»»
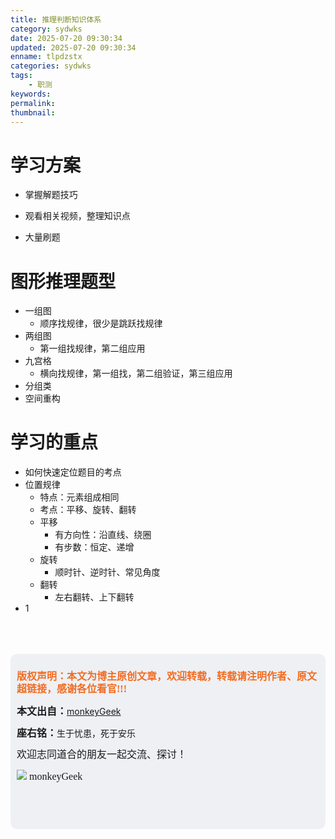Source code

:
 ```yaml
---
title: 推理判断知识体系
category: sydwks
date: 2025-07-20 09:30:34
updated: 2025-07-20 09:30:34
enname: tlpdzstx
categories: sydwks
tags:
    - 职测
keywords:
permalink:
thumbnail:
---
```


# 学习方案

- 掌握解题技巧

- 观看相关视频，整理知识点

- 大量刷题

# 图形推理题型
- 一组图
  - 顺序找规律，很少是跳跃找规律
- 两组图
  - 第一组找规律，第二组应用
- 九宫格
  - 横向找规律，第一组找，第二组验证，第三组应用
- 分组类
- 空间重构

# 学习的重点
- 如何快速定位题目的考点
- 位置规律
  - 特点：元素组成相同
  - 考点：平移、旋转、翻转
  - 平移
    - 有方向性：沿直线、绕圈
    - 有步数：恒定、递增
  - 旋转
    - 顺时针、逆时针、常见角度
  - 翻转
    - 左右翻转、上下翻转
- 1




</br>

</br>

</br>

<script>
var _hmt = _hmt || [];
(function() {
  var hm = document.createElement("script");
  hm.src = "https://hm.baidu.com/hm.js?2f798e6b269c8a40f12bef25d7f1876d";
  var s = document.getElementsByTagName("script")[0]; 
  s.parentNode.insertBefore(hm, s);
})();
</script>

<div style="height:260px; background-color:rgb(238,240,244); padding:10px;border-radius:10px;">
    <p style="color:#f36c21;font:bold 16px/20px 'kaiTi';">
      版权声明：本文为博主原创文章，欢迎转载，转载请注明作者、原文超链接，感谢各位看官!!!
    </p>
    <p>
      <span style="font:bold 16px/20px 'kaiTi';">本文出自：</span><a href="https://monkeyGeek369.github.io">monkeyGeek</a> 
    </p>
    <p>
      <span style="font:bold 16px/20px 'kaiTi';">座右铭：</span><span>生于忧患，死于安乐</span> 
    </p>
    <p>
      <span style="font:16px/20px 'kaiTi';">欢迎志同道合的朋友一起交流、探讨！</span> 
    </p>
    <img style="height:auto; width:auto;flot:left;" src="../../../../image/monkey64.png" /><span style="font:16px/20px 'kaiTi';flot:left;">   monkeyGeek</span>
««
## What needs to be done
Only the pictures should be left out; write out everything else in the records exactly.

## Exercise answer
Source code

:
 ```yaml
---
title: 推理判断知识体系
category: sydwks
date: 2025-07-20 09:30:34
updated: 2025-07-20 09:30:34
enname: tlpdzstx
categories: sydwks
tags:
    - 职测
keywords:
permalink:
thumbnail:
---
```


# 学习方案

- 掌握解题技巧

- 观看相关视频，整理知识点

- 大量刷题

# 图形推理题型
- 一组图
  - 顺序找规律，很少是跳跃找规律
- 两组图
  - 第一组找规律，第二组应用
- 九宫格
  - 横向找规律，第一组找，第二组验证，第三组应用
- 分组类
- 空间重构

# 学习的重点
- 如何快速定位题目的考点
- 位置规律
  - 特点：元素组成相同
  - 考点：平移、旋转、翻转
  - 平移
    - 有方向性：沿直线、绕圈
    - 有步数：恒定、递增
  - 旋转
    - 顺时针、逆时针、常见角度
  - 翻转
    - 左右翻转、上下翻转
- 1




</br>

</br>

</br>

<script>
var _hmt = _hmt || [];
(function() {
  var hm = document.createElement("script");
  hm.src = "https://hm.baidu.com/hm.js?2f798e6b269c8a40f12bef25d7f1876d";
  var s = document.getElementsByTagName("script")[0]; 
  s.parentNode.insertBefore(hm, s);
})();
</script>

<div style="height:260px; background-color:rgb(238,240,244); padding:10px;border-radius:10px;">
    <p style="color:#f36c21;font:bold 16px/20px 'kaiTi';">
      版权声明：本文为博主原创文章，欢迎转载，转载请注明作者、原文超链接，感谢各位看官!!!
    </p>
    <p>
      <span style="font:bold 16px/20px 'kaiTi';">本文出自：</span><a href="https://monkeyGeek369.github.io">monkeyGeek</a> 
    </p>
    <p>
      <span style="font:bold 16px/20px 'kaiTi';">座右铭：</span><span>生于忧患，死于安乐</span> 
    </p>
    <p>
      <span style="font:16px/20px 'kaiTi';">欢迎志同道合的朋友一起交流、探讨！</span> 
    </p>
    <img style="height:auto; width:auto;flot:left;" src="../../../../image/monkey64.png" /><span style="font:16px/20px 'kaiTi';flot:left;">   monkeyGeek</span>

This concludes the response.